* **Task requirements**
Every record must come back unchanged, apart from the pictures, which are dropped.

* **Data section**
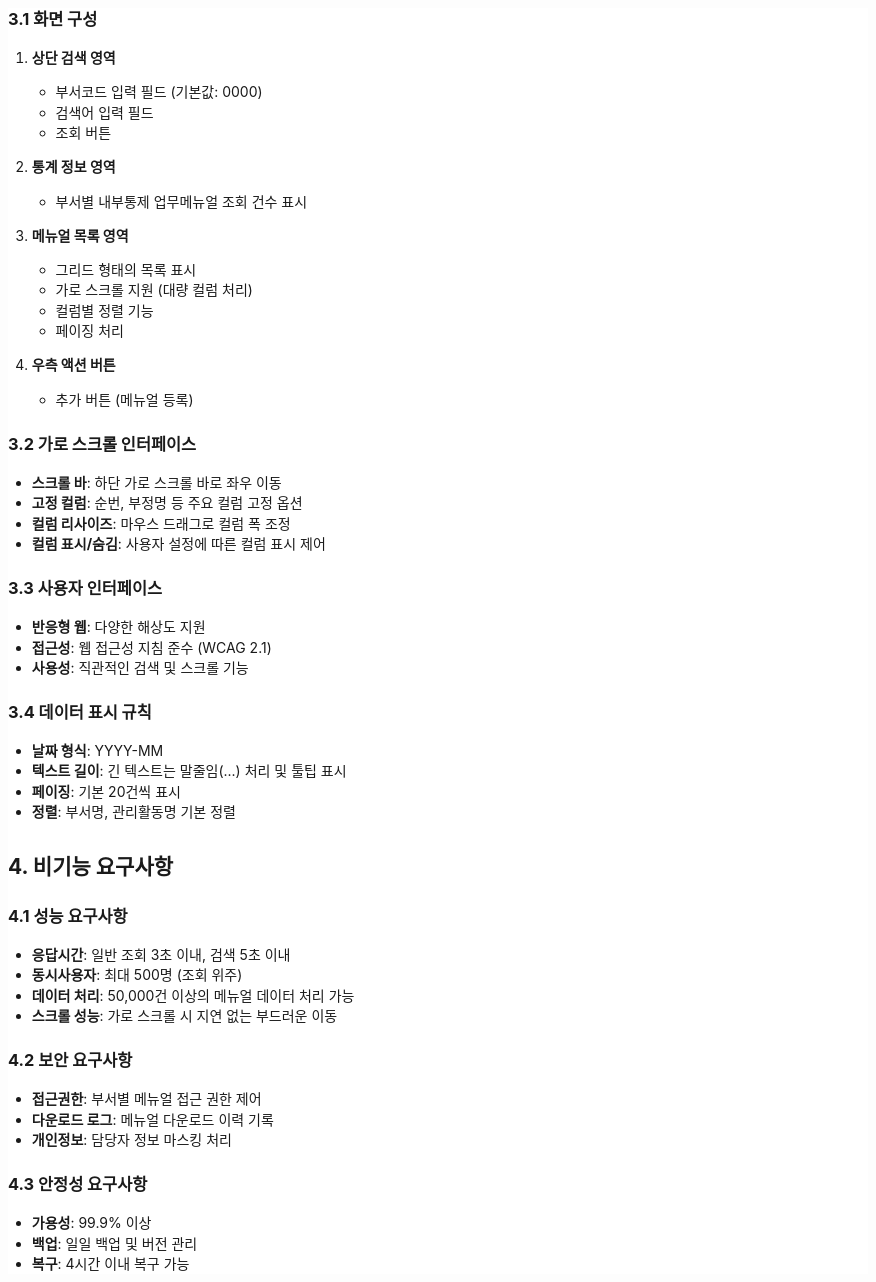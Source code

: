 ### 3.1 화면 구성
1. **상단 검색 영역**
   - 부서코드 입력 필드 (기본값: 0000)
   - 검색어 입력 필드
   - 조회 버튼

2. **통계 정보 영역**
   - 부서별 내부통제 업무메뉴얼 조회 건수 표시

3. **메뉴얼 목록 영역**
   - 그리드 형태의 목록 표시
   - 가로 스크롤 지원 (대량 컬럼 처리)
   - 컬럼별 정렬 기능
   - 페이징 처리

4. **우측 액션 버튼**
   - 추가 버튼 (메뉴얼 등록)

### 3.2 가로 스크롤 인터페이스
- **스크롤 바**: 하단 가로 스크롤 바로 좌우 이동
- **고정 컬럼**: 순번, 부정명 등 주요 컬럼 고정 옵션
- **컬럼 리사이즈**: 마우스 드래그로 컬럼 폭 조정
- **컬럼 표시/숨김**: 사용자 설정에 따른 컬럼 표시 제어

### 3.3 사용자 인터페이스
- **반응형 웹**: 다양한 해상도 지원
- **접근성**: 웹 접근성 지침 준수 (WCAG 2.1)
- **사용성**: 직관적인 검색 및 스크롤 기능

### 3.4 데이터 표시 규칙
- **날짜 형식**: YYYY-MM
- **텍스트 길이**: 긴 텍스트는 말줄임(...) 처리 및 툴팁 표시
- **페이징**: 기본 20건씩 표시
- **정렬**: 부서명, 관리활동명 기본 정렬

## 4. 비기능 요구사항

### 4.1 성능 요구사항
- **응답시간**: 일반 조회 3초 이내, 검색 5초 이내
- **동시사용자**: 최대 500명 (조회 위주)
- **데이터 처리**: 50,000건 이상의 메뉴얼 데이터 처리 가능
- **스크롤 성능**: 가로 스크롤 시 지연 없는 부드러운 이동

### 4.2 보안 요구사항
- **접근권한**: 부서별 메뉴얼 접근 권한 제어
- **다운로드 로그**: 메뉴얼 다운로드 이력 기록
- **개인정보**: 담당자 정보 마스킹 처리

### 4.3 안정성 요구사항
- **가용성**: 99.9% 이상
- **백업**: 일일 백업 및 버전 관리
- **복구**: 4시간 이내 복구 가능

* **Solution to this problem**
Source code

: ### 3.1 화면 구성
1. **상단 검색 영역**
   - 부서코드 입력 필드 (기본값: 0000)
   - 검색어 입력 필드
   - 조회 버튼

2. **통계 정보 영역**
   - 부서별 내부통제 업무메뉴얼 조회 건수 표시

3. **메뉴얼 목록 영역**
   - 그리드 형태의 목록 표시
   - 가로 스크롤 지원 (대량 컬럼 처리)
   - 컬럼별 정렬 기능
   - 페이징 처리

4. **우측 액션 버튼**
   - 추가 버튼 (메뉴얼 등록)

### 3.2 가로 스크롤 인터페이스
- **스크롤 바**: 하단 가로 스크롤 바로 좌우 이동
- **고정 컬럼**: 순번, 부정명 등 주요 컬럼 고정 옵션
- **컬럼 리사이즈**: 마우스 드래그로 컬럼 폭 조정
- **컬럼 표시/숨김**: 사용자 설정에 따른 컬럼 표시 제어

### 3.3 사용자 인터페이스
- **반응형 웹**: 다양한 해상도 지원
- **접근성**: 웹 접근성 지침 준수 (WCAG 2.1)
- **사용성**: 직관적인 검색 및 스크롤 기능

### 3.4 데이터 표시 규칙
- **날짜 형식**: YYYY-MM
- **텍스트 길이**: 긴 텍스트는 말줄임(...) 처리 및 툴팁 표시
- **페이징**: 기본 20건씩 표시
- **정렬**: 부서명, 관리활동명 기본 정렬

## 4. 비기능 요구사항

### 4.1 성능 요구사항
- **응답시간**: 일반 조회 3초 이내, 검색 5초 이내
- **동시사용자**: 최대 500명 (조회 위주)
- **데이터 처리**: 50,000건 이상의 메뉴얼 데이터 처리 가능
- **스크롤 성능**: 가로 스크롤 시 지연 없는 부드러운 이동

### 4.2 보안 요구사항
- **접근권한**: 부서별 메뉴얼 접근 권한 제어
- **다운로드 로그**: 메뉴얼 다운로드 이력 기록
- **개인정보**: 담당자 정보 마스킹 처리

### 4.3 안정성 요구사항
- **가용성**: 99.9% 이상
- **백업**: 일일 백업 및 버전 관리
- **복구**: 4시간 이내 복구 가능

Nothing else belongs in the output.